Demokratik toplumlarda ortaya çıkan ekonomik, siyasi, kültürel ve sosyal problemler, bu problemlerden olumsuz etkilenen halk kesimlerinde rahatsızlık ve tepkiler oluşturmakta, bu tepkiler, liderler ve lider kadroları tarafından popülist siyaset tarzında siyasi hareketlere dönüştürülmektedir.
Birbirleriyle karşılıklı etkileşim ve sebep sonuç ilişkisi içerisinde olan bu ekonomik, siyasi, sosyal ve kültürel problemleri tam olarak birbirlerinden ayırmak mümkün olmasa da, konuyu inceleme kolaylığı açısından bu problemleri dört ayrı başlık altında ele almak mümkündür.
Demokrasi uygulamalarından kaynaklanan problemlerin temel nedenini gerçek demokrasi kriteri olan, halkın kendisini yönetmesinin, diğer bir deyişle halkın halk tarafından yönetimi ilkesinin gerçekleşmemesi olarak ifade etmek mümkündür. Halkın halk tarafından yönetimi, hiç şüphesiz, halkın tamamının temel hak ve özgürlüklerini kullanabilmesi, halkın tamamının istek ve ihtiyaçlarının dikkate alınarak, bu doğrultuda, bu hak, istek ve ihtiyaçların, halkın seçtiği temsilcileri vasıtasıyla yönetilen devlet kurumlarınca yerine getirilmesi, bu işlemlerin ve bu işlemleri gerçekleştiren devlet kurumlarının halkın tamamı tarafından denetlenmesi anlamına gelmektedir.

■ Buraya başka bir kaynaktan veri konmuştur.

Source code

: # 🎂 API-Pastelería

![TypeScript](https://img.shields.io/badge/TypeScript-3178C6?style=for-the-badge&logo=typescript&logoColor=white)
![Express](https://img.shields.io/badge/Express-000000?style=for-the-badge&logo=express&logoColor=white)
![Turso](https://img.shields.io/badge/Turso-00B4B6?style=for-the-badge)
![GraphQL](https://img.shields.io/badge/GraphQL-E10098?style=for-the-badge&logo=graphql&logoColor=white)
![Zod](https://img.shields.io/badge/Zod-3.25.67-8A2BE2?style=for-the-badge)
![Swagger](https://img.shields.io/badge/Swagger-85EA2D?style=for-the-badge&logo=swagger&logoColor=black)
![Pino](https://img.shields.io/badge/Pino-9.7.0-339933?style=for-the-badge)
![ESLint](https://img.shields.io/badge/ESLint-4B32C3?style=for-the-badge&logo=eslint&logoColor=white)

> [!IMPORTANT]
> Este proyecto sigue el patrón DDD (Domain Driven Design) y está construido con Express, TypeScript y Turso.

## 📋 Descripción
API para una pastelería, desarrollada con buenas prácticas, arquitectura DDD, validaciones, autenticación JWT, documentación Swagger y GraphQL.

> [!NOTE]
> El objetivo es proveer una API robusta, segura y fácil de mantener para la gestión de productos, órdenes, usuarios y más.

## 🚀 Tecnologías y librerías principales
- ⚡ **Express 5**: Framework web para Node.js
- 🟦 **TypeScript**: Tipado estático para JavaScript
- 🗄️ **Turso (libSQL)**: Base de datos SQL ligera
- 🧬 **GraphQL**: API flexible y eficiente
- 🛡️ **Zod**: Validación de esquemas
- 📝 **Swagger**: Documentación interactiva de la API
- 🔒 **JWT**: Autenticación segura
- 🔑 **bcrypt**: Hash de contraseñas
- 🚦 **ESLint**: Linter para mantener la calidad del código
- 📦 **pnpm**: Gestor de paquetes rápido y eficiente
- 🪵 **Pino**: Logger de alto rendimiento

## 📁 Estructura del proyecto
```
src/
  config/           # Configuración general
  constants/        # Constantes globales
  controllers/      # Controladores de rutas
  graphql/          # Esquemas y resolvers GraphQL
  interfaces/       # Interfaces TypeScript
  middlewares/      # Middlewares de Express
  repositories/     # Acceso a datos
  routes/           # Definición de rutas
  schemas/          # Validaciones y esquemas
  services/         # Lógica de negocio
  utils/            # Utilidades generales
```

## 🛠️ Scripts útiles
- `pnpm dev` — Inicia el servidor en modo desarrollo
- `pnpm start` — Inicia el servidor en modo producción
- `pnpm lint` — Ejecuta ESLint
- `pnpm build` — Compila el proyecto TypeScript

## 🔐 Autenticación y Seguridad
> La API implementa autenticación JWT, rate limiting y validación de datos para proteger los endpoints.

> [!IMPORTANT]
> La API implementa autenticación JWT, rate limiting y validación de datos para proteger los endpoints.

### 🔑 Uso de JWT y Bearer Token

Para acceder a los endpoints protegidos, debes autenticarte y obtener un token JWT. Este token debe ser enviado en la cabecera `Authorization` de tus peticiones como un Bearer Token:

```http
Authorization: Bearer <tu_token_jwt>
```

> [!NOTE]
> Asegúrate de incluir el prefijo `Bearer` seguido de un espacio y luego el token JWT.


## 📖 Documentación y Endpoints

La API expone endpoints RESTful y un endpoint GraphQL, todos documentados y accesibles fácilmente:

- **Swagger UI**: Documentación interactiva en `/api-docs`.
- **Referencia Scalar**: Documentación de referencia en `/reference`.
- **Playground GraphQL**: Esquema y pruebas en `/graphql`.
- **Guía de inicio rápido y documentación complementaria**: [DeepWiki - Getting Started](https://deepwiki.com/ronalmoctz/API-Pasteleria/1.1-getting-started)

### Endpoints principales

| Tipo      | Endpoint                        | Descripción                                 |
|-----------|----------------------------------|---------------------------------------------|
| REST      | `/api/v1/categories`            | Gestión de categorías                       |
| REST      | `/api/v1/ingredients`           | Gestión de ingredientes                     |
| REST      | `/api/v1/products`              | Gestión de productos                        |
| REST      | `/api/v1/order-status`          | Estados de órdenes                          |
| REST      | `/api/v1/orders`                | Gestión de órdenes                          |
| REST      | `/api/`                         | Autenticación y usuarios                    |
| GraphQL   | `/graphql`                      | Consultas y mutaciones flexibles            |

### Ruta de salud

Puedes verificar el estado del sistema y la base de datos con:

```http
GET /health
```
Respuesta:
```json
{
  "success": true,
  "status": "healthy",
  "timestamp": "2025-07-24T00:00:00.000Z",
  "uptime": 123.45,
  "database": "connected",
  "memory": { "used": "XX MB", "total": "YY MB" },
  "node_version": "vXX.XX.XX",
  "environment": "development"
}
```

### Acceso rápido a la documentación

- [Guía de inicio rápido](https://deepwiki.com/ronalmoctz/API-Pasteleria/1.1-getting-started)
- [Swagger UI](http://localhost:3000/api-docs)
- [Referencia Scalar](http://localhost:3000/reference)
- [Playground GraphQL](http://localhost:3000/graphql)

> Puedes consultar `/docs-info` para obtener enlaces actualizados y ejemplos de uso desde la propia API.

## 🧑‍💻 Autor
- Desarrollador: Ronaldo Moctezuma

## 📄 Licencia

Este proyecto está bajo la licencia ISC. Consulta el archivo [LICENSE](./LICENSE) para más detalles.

Temsili demokrasi krizi olarak da adlandırılan halkın kendini yönetememesi durumu, popülizmin oluşmasına neden olan problemler arasında en önemli olanıdır. Zira, halkın kendini yönetebilmesinin gerçekleşmesi durumunda popülizmin nedenlerini oluşturan problemler olarak gösterdiğimiz, ekonomik, global ya da ülkelerin kendi sosyal ve kültürel yapılarından kaynaklanan problemlerin de ortadan kaldırılması ya da olumsuz etkilerinin önemli ölçüde giderilmesi mümkün olabilecektir.
Halkın kendini yönetmesi, halkın çoğunluğunun ya da sadece bir kısmının değil, istisnasız tamamının temel hak ve özgürlüklerden yararlanmasını, devletin sağladığı imkanlardan adalet ve liyakat ilkelerine uygun olarak faydalanmalarını gerektirmektedir. Bunun gerçekleşmemesi, toplumlarda sadece siyasi iktidarlara karşı değil, siyasi kurum ve sistemlere karşı da güvensizlik oluşmasına, toplumsal rahatsızlıklara ve tepkilere neden olmaktadır.

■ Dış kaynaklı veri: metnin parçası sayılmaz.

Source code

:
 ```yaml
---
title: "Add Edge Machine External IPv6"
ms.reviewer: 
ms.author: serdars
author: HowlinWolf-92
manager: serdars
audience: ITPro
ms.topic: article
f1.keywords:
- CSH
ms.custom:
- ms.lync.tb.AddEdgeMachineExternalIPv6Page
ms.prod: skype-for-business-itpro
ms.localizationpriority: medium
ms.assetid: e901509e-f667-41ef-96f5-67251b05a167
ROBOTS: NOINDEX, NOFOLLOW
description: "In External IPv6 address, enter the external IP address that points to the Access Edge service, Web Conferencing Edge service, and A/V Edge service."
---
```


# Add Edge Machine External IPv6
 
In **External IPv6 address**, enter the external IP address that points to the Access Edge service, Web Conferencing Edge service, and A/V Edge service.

Global problemlere ve bu tür problemlerin nedenlerine ilişkin olarak aşağıdaki örnekler verilebilir:
-Dünya genelinde hemen hemen bütün ülkelerde etkilerini değişik oranlarda gösteren küreselleşme, iletişim devrimi, modernleşme ve postmodernleşme olgularının, ulusal kurumlar, kültürler ve gelenekler üzerindeki etkilerinden kaynaklanan problemler.
-Demokratik ülkelerdeki neoliberalizm uygulamalarının sonucunda refah devleti ve sosyal devlet anlayışından önemli ölçüde vazgeçilerek, iş güvencesi ve sosyal güvencelerin büyük oranda ortadan kalkması sonucu oluşan problemler.
-Dünya sanayi üretiminin başka ülkelere kaymasının yarattığı sorunlar.
-Uluslararası göç dalgalarının ortaya çıkardığı ekonomik, sosyal ve kültürel etkiler.
-Dünya ekonomik krizinin olumsuz etkileri.
-Dünya genelinde, Sovyetler Birliği ve Varşova paktının dağılması ve neoliberalizm gibi faktörlerin etkileri sonucu eski ideolojilerin etkilerini kaybetmesi.
-Devletler arası geçerli, gerçek ve adil bir hukuk düzeninin bulunmaması nedeniyle güce ve güçler dengesine dayalı kaotik devletler arası ortamın, güvensizlik durumu oluşturması ve devletler için güvenliği sağlama ve arttırma çabaları gerektirmesi. (Bu durum güvenlik harcamalarının artması, ülkelerin halklarının refahı ve ekonomik sıkıntılarının giderilmesi için kullanılabilecek ekonomik kaynakların, güvenlik için harcanması sonucunu doğurmaktadır.)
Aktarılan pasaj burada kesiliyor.